For a long time a byword for diversity, the Proms have surprisingly never featured a conservatoire orchestra. It is an omission that will be rectified tonight, when as part of the Proms' celebration of youth this year, orchestras from the Guildhall School of Music and Drama and the Paris Conservatoire join forces to perform Berlioz's monumental Requiem ( Grande messe des morts) under the baton of Sir Colin Davis.

The Guildhall's principal, Ian Horsburgh is rather excited. "This is a first," he says. "The European Union Youth Orchestra and the National Youth Orchestra have an honourable history at the Proms, but this is the first time a music college has been asked."

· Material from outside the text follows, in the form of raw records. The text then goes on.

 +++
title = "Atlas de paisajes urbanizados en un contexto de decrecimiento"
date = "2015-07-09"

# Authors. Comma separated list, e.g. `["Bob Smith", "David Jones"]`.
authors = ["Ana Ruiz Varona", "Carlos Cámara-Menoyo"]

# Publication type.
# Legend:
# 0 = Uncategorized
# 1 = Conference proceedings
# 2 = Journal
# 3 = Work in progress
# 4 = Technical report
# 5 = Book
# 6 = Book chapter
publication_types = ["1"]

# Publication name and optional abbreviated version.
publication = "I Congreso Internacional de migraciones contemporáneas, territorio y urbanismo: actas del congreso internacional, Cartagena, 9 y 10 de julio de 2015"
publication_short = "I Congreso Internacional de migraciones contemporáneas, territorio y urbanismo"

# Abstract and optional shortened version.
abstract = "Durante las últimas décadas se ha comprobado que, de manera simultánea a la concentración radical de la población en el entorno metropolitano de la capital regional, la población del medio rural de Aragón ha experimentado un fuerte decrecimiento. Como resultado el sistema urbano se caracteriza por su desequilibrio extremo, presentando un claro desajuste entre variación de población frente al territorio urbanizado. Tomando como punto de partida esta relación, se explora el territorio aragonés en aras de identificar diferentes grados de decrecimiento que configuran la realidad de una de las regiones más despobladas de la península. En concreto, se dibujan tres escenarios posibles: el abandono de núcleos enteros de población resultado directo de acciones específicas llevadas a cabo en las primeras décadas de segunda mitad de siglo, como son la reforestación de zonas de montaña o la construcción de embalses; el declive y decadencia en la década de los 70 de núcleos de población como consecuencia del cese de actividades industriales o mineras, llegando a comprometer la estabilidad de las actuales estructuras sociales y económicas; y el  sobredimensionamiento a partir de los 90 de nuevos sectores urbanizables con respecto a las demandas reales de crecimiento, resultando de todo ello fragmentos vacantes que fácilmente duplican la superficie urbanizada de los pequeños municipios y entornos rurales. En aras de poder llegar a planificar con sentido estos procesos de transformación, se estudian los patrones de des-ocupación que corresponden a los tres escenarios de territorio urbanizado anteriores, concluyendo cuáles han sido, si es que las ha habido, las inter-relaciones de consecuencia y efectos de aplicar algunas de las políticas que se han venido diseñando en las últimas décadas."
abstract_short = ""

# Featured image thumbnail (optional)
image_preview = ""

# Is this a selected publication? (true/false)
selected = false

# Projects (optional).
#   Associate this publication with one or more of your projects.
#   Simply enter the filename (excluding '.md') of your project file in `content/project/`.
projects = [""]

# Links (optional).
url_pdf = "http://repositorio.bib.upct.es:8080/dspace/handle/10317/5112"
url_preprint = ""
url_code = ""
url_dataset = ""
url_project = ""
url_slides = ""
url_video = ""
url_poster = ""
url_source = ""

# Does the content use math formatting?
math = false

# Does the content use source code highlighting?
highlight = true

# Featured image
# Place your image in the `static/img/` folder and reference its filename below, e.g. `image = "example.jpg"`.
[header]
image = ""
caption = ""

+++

He explains the genesis of the idea. "Colin Davis, who has a regular association with the Guildhall - he comes at least three times a year to work with the orchestra and coach chamber music - is doing a Berlioz cycle with the LSO, but not including the Requiem. So he asked if we would be foolish enough to do this mammoth piece in the Proms. Our view has always been that the bigger and the wackier the piece and the more impossible the task, the better."

They don't come bigger and wackier than Berlioz's Requiem. The orchestra will have some 150 players, with five tubas, 16 timpani and four brass bands distributed around the Royal Albert Hall. Then there is the chorus, 460 in total, with 100 from Paris, 100 from the Philharmonia Chorus and the remainder from the Guildhall. Participation among the Guildhall students is almost total: even pianists are being dragooned into the chorus.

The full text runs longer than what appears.